Conclusion? Don't assume that you just need to buy more organizing stuff to store the stuff you need to organize. If you dig into the stuff itself, you'll often find that you simply need to let it go.

© 2006 Cynthia Friedlob

Thursday, October 05, 2006

Recycling Conundrum

The latest L.A. Times Sunday magazine, "West," devoted its entire Home Design Issue to "adaptive reuse," which refers to converting a previously commercial or industrial building to a living space. The magazine focused on seven radically reconceived homes that formerly had been a church, a water tower, a firehouse, a power station, a grocery store, a movie theater, and a Pullman railroad car. Each of these spaces had been cleverly altered, fashionably furnished (rather sparsely, I'm pleased to say), and, when completed, lovingly occupied by their new owners. I found the results very impressive.

I always appreciate the effort involved in saving old buildings and making them functional for the way we live and work now. It's a perfect combination of environmentally friendly reuse of resources and a respect for the unique history of the place. And I've noticed that it's become cool. Once again, I think the cool factor will help push forward an idea that is quite compatible with the concept of simplifying life by eliminating clutter. Like homes, cities can become cluttered, too, with old buildings and sometimes complete neighborhoods that are left to decay. Because it's wasteful, expensive, and often a loss aesthetically to demolish of a block of abandoned buildings, in most cases it's wiser and more practical to find a way to recycle these buildings and make them useful again.

But not always. Just as with some personal possessions, sometimes the cost of saving an old building is prohibitive. If it doesn't have historical significance, it may be better to demolish it, then replace it with something new and, perhaps, completely different. I'm a member of the National Trust for Historic Preservation, so I tend to lean toward saving and adapting all that can be saved and adapted. I consider it an important part of our country's legacy. However, just as we must be thoughtful about the things that we save in our personal lives for ourselves and our families, it's important to be thoughtful about what we save in our public lives for society. Leaving behind "stuff" - buildings and monuments - as our only public legacy is as misguided as leaving behind nothing but the "stuff" we've personally accumulated over the years as a testament to the value of our lives.

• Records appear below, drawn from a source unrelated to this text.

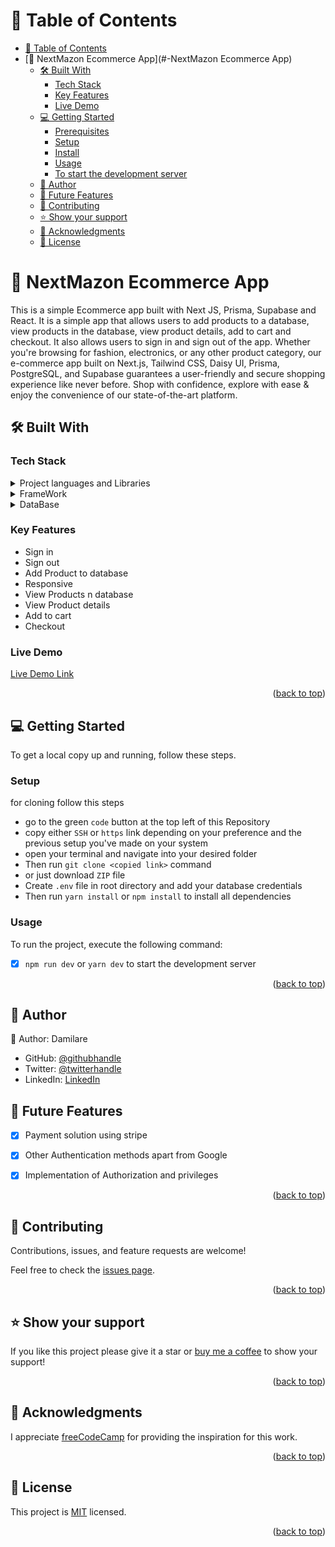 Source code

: # 📗 Table of Contents
- [📗 Table of Contents](#-table-of-contents)
- [📖 NextMazon Ecommerce App](#-NextMazon Ecommerce App)
  - [🛠 Built With ](#-built-with-)
    - [Tech Stack ](#tech-stack-)
    - [Key Features ](#key-features-)
    - [Live Demo](#live-demo)
  - [💻 Getting Started ](#-getting-started-)
    - [Prerequisites](#prerequisites)
    - [Setup](#setup)
    - [Install](#install)
    - [Usage](#usage)
    - [To start the development server](#to-start-the-development-server)
  - [👥 Author ](#-author-)
  - [🔭 Future Features ](#-future-features-)
  - [🤝 Contributing ](#-contributing-)
  - [⭐️ Show your support ](#️-show-your-support-)
  - [🙏 Acknowledgments ](#-acknowledgments-)
  - [📝 License ](#-license-)

<!-- PROJECT DESCRIPTION -->

# 📖 NextMazon Ecommerce App<a name="about-project"></a>

This is a simple Ecommerce app built with Next JS, Prisma, Supabase and React. It is a simple app that allows users to add products to a database, view products in the database, view product details, add to cart and checkout. It also allows users to sign in and sign out of the app. Whether you're browsing for fashion, electronics, or any other product category, our e-commerce app built on Next.js, Tailwind CSS, Daisy UI, Prisma, PostgreSQL, and Supabase guarantees a user-friendly and secure shopping experience like never before. Shop with confidence, explore with ease & enjoy the convenience of our state-of-the-art platform.

## 🛠 Built With <a name="built-with"></a>

### Tech Stack <a name="tech-stack"></a>

<details>
  <summary>Project languages and Libraries </summary>
  <ul>
    <li>TypeScript</li>
    <li>JavaScript</li>
    <li>zod</li>
    <li>Prisma</li>
    <li>Supabase client</li>
    <li>React</li>
    <li>DaisyUI</li>
    <li>Tailwind CSS</li>
  </ul>
</details>

<details>
  <summary>FrameWork</summary>
  <ul>
    <li>>NEXT JS</li>
  </ul>
</details>

<details>
  <summary>DataBase</summary>
  <ul>
    <li><a href="postgresql.org/">Postgres</a></li>
    <li><a href="supabase.com/">Supabase</a></li>
  </ul>
</details>


### Key Features <a name="key-features"></a>

- Sign in
- Sign out
- Add Product to database
- Responsive
- View Products n database
- View Product details
- Add to cart
- Checkout

### Live Demo <a name="live-demo"></a>

[Live Demo Link](https://nextmazon.vercel.app/)

<p align="right">(<a href="#readme-top">back to top</a>)</p>

## 💻 Getting Started <a name="getting-started"></a>

To get a local copy up and running, follow these steps.

### Setup

for cloning follow this steps
- go to the green `code` button at the top left of this Repository
- copy either `SSH` or `https` link depending on your preference and the previous setup you've made on your system
- open your terminal and navigate into your desired folder
-  Then run `git clone <copied link>` command
- or just download `ZIP` file
- Create `.env` file in root directory and add your database credentials
- Then run `yarn install` or `npm install`  to install all dependencies

### Usage
To run the project, execute the following command:

- [x] `npm run dev` or `yarn dev` to start the development server

<p align="right">(<a href="#readme-top">back to top</a>)</p>

<!-- AUTHORS -->

## 👥 Author <a name="authors"></a>

👤 Author: Damilare

- GitHub: [@githubhandle](https://github.com/Bestbynature)
- Twitter: [@twitterhandle](https://twitter.com/Dammybest)
- LinkedIn: [LinkedIn](https://www.linkedin.com/in/damilareismailabestbynature/)



## 🔭 Future Features <a name="future-features"></a>

- [x] Payment solution using stripe
- [x] Other Authentication methods apart from Google
- [x] Implementation of Authorization and privileges


<p align="right">(<a href="#readme-top">back to top</a>)</p>

<!-- CONTRIBUTING -->

## 🤝 Contributing <a name="contributing"></a>

Contributions, issues, and feature requests are welcome!

Feel free to check the [issues page](../../issues/).

<p align="right">(<a href="#readme-top">back to top</a>)</p>

<!-- SUPPORT -->

## ⭐️ Show your support <a name="support"></a>

If you like this project please give it a star or [buy me a coffee](https://www.buymeacoffee.com/dammylare) to show your support!

<p align="right">(<a href="#readme-top">back to top</a>)</p>

<!-- ACKNOWLEDGEMENTS -->

## 🙏 Acknowledgments <a name="acknowledgements"></a>


I appreciate [freeCodeCamp](freecodecamp.org) for providing the inspiration for this work.

<p align="right">(<a href="#readme-top">back to top</a>)</p>


<!-- LICENSE -->

## 📝 License <a name="license"></a>

This project is [MIT](./LICENSE) licensed.


<p align="right">(<a href="#readme-top">back to top</a>)</p>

A thought-provoking personal experience: I went to an art show opening not long ago at a charmingly retro cafe in the middle of downtown Los Angeles, where there's a vortex of loft/condo conversion activity. The bright little cafe was a shining beacon in an otherwise fairly scary-looking block consisting of single- and double-storey old business buildings and a parking lot. Across the street was a huge adaptive reuse building in which modestly-sized loft spaces were selling for well over a million dollars. But the neighboring block to the west I can describe only as the poster child for urban blight. It was horrifyingly bleak, decrepit, and filthy. Even worse, at the opposite end of the street, to the east, was a woman sleeping on the sidewalk, the totality of her possessions stacked in a grocery cart. Thankfully, we had parked our car right in front of the cafe. When we got in it to leave, we saw two huge rats foraging in the gutter across the street, ironically right at the underground parking entrance to the million-dollar loft building. I had nightmares for several weeks about that poor woman.

Of course we can spend our money on adaptive reuse of buildings and be pleased with our choice. Of course we can use our personal resources to acquire some lovely things to enjoy ourselves and someday leave behind for our families. But what about that woman? I'd also like to leave behind a contribution to society that would help eliminate the conditions that led her to live in such a tragically impoverished situation. I’d like to find a way to help "recycle" that woman and make her a functioning member of society again. I'd like to be remembered for what I did, not just what I bought.